• _What to work on_: Look below for the line containing "val intLiteral = wholeNumber" and the line containing "The error message is the following by Trunk."; repeat exactly those two lines and all lines between them, and nothing else.

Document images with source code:
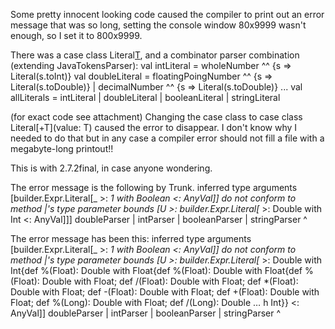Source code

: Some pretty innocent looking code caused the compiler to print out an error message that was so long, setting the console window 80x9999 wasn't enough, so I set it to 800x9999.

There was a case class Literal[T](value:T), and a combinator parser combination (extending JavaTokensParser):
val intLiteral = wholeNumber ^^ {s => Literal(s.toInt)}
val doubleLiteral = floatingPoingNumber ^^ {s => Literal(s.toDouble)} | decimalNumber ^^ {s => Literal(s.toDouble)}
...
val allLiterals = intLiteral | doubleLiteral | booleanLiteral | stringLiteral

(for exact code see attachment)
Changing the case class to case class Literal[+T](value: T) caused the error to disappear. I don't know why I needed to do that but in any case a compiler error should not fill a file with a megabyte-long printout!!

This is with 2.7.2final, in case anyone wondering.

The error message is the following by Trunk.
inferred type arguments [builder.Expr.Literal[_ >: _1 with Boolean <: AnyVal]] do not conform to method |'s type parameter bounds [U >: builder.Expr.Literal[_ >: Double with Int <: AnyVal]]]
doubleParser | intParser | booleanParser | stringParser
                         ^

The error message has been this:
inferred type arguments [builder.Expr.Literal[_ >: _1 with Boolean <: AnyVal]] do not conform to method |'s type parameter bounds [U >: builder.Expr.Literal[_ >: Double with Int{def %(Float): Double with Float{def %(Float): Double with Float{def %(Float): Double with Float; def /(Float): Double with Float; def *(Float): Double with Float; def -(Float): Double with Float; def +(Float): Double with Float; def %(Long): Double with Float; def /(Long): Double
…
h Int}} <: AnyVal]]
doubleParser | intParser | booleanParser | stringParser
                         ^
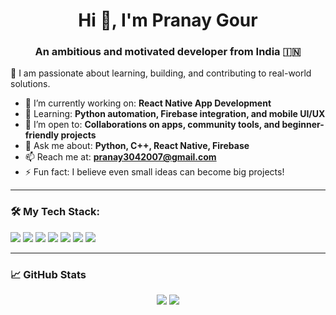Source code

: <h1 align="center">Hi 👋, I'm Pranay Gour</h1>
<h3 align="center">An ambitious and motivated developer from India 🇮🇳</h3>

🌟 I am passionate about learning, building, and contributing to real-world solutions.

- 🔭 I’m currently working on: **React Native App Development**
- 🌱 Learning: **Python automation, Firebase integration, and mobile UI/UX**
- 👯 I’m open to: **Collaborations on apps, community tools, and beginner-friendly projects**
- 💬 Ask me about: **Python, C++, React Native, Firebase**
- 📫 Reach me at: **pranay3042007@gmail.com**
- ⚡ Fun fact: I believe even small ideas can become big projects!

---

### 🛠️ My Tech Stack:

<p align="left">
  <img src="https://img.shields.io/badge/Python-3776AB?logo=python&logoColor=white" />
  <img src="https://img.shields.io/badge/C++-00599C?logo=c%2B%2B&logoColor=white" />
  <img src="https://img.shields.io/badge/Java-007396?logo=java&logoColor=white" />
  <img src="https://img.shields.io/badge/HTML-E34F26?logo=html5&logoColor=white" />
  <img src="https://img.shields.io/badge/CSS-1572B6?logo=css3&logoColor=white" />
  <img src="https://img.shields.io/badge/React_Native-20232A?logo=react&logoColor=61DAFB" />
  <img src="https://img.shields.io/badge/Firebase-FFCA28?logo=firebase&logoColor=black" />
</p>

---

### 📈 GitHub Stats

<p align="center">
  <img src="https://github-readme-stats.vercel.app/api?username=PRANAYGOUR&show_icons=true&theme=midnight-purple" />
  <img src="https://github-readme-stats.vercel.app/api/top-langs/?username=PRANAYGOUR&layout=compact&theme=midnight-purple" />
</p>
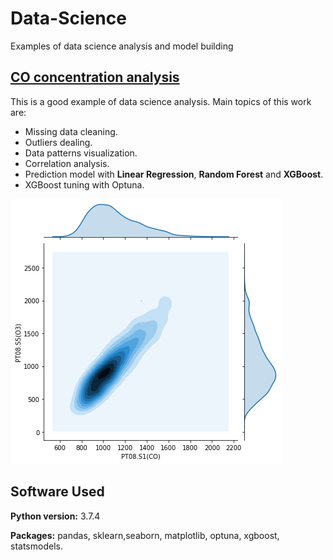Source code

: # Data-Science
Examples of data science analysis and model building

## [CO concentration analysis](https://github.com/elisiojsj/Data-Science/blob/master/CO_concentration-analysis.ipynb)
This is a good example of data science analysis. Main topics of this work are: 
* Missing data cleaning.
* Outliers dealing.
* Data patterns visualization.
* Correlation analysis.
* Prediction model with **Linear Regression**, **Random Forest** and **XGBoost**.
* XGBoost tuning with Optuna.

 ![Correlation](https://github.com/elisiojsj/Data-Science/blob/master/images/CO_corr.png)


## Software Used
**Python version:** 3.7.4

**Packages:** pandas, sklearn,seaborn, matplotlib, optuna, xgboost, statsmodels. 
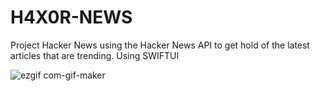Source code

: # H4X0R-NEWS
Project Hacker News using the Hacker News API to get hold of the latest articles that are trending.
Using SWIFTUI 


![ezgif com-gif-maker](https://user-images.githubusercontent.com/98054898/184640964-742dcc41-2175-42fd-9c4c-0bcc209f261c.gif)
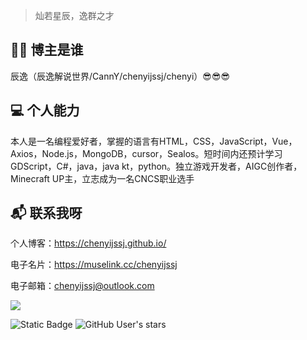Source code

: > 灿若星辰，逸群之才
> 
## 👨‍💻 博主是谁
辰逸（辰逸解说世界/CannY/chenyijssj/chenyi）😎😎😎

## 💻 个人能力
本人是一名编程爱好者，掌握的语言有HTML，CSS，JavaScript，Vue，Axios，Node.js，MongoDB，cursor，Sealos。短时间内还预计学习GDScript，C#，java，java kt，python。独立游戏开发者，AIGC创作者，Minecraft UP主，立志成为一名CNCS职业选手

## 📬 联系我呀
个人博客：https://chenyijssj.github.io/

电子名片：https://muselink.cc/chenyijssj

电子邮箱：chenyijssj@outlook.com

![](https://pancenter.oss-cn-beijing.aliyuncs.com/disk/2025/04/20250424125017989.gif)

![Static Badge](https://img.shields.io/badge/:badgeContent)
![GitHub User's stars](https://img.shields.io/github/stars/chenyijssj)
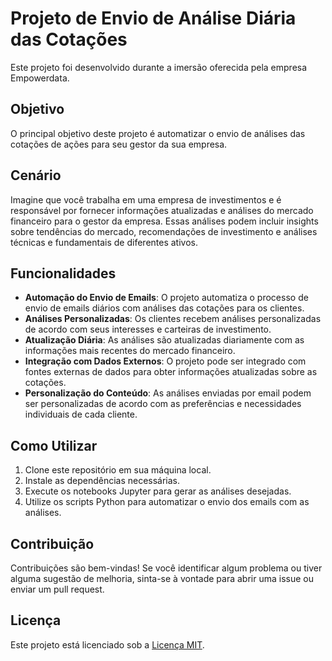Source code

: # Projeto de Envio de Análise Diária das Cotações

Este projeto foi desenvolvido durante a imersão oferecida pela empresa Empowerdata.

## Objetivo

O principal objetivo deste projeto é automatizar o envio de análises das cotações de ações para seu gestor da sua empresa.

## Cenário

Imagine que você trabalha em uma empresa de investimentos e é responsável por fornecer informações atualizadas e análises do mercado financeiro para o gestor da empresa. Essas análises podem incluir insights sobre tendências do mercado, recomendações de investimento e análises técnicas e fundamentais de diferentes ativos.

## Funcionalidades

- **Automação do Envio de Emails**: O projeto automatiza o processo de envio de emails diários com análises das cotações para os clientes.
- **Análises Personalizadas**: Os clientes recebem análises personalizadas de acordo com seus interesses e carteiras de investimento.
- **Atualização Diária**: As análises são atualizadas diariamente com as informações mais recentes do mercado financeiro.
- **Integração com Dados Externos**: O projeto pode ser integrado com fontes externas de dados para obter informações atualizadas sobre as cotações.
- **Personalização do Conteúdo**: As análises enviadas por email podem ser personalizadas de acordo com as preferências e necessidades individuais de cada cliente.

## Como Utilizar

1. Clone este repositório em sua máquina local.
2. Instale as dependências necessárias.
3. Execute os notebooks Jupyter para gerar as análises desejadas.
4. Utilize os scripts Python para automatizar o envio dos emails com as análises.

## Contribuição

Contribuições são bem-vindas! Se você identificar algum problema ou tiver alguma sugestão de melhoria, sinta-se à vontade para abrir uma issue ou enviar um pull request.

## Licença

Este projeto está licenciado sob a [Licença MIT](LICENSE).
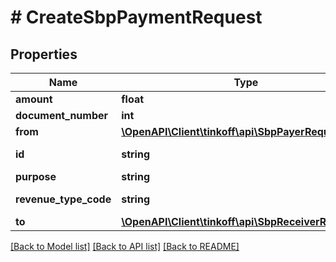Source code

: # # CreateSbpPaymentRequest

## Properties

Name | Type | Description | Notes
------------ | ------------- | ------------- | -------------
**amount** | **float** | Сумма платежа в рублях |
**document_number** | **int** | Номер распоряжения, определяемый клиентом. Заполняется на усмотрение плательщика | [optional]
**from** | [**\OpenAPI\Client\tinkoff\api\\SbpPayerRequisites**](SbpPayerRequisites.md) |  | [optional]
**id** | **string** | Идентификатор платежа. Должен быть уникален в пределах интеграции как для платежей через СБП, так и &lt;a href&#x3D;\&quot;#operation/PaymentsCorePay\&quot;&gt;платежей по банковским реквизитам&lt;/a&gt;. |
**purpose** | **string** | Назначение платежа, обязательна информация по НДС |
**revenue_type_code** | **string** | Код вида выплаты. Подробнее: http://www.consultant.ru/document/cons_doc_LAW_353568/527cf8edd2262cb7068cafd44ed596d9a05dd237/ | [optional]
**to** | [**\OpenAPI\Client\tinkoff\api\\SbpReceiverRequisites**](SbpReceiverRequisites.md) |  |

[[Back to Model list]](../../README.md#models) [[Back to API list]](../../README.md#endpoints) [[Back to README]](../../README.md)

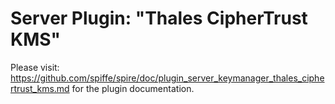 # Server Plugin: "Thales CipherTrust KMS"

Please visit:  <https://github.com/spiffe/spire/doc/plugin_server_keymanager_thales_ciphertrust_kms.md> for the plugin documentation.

• _Completed task_:
val intLiteral = wholeNumber ^^ {s => Literal(s.toInt)}
val doubleLiteral = floatingPoingNumber ^^ {s => Literal(s.toDouble)} | decimalNumber ^^ {s => Literal(s.toDouble)}
...
val allLiterals = intLiteral | doubleLiteral | booleanLiteral | stringLiteral

(for exact code see attachment)
Changing the case class to case class Literal[+T](value: T) caused the error to disappear. I don't know why I needed to do that but in any case a compiler error should not fill a file with a megabyte-long printout!!

This is with 2.7.2final, in case anyone wondering.

The error message is the following by Trunk.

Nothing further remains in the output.